Restate word for word every line from the top of the data below down through the line that holds "2. Find the".

**Material to process**
▶

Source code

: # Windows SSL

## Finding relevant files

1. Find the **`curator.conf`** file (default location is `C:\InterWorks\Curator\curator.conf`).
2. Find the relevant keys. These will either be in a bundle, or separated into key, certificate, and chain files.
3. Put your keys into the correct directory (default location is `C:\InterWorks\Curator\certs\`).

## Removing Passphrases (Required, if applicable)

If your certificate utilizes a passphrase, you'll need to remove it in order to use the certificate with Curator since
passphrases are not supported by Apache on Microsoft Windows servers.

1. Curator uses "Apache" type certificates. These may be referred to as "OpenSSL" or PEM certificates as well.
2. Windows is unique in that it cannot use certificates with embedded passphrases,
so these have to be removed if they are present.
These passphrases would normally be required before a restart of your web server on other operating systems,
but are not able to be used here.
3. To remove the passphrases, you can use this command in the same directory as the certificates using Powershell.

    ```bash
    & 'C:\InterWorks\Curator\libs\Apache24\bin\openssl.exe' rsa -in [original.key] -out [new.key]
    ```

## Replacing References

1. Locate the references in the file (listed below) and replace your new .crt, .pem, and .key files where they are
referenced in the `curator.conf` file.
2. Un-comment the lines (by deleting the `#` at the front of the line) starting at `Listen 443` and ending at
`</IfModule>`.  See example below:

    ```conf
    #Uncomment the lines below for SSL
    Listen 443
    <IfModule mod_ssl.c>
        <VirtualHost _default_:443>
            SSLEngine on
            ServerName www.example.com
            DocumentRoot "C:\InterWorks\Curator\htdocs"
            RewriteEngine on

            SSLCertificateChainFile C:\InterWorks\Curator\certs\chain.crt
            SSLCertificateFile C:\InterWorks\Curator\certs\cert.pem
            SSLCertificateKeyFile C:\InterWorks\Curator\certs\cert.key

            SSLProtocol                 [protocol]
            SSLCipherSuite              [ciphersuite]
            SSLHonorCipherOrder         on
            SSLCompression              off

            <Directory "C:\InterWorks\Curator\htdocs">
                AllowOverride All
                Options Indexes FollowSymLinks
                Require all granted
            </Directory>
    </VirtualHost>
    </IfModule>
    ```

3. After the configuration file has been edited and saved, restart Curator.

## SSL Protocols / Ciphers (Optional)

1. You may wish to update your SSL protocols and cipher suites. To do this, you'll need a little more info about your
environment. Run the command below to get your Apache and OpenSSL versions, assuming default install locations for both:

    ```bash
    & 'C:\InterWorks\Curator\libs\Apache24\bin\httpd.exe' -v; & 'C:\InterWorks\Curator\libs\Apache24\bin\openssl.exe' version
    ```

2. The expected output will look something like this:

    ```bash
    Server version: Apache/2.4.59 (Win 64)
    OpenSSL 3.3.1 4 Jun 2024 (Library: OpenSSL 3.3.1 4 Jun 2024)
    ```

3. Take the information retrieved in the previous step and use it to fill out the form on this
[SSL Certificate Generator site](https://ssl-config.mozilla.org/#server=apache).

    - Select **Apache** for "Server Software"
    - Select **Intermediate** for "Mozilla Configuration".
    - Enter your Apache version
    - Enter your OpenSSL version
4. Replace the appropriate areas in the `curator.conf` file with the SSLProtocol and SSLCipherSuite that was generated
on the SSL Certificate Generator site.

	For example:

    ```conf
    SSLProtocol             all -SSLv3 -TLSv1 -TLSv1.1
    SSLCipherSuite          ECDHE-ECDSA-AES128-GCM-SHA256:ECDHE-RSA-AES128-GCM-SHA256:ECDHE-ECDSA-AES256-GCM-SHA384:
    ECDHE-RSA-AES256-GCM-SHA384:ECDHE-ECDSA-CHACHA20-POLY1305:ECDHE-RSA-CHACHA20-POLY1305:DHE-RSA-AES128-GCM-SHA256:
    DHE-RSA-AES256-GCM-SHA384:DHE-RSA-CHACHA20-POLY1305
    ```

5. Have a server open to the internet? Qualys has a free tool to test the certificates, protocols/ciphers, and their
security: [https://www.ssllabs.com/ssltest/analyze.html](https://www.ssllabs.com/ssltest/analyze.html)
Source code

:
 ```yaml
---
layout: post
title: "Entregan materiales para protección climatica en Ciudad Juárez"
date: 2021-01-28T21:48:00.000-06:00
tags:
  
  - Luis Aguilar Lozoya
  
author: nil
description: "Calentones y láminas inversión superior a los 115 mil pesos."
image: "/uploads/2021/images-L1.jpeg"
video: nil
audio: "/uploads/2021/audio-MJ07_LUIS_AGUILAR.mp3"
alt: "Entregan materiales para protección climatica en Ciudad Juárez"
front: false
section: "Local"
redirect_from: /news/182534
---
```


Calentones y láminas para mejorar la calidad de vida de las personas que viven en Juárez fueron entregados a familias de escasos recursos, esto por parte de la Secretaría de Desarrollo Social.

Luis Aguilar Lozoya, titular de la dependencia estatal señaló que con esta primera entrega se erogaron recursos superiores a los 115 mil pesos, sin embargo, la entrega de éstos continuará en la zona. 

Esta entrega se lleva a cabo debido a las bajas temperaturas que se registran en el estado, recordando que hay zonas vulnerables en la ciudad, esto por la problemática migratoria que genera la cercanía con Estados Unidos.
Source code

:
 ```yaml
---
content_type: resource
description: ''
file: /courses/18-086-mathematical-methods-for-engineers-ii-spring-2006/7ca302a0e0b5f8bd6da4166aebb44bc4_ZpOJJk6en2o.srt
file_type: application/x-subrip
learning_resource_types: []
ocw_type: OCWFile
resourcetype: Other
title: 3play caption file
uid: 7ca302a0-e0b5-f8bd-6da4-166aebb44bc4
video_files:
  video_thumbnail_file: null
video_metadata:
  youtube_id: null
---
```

◀

**Solved problem**
Source code

: # Windows SSL

## Finding relevant files

1. Find the **`curator.conf`** file (default location is `C:\InterWorks\Curator\curator.conf`).
2. Find the relevant keys. These will either be in a bundle, or separated into key, certificate, and chain files.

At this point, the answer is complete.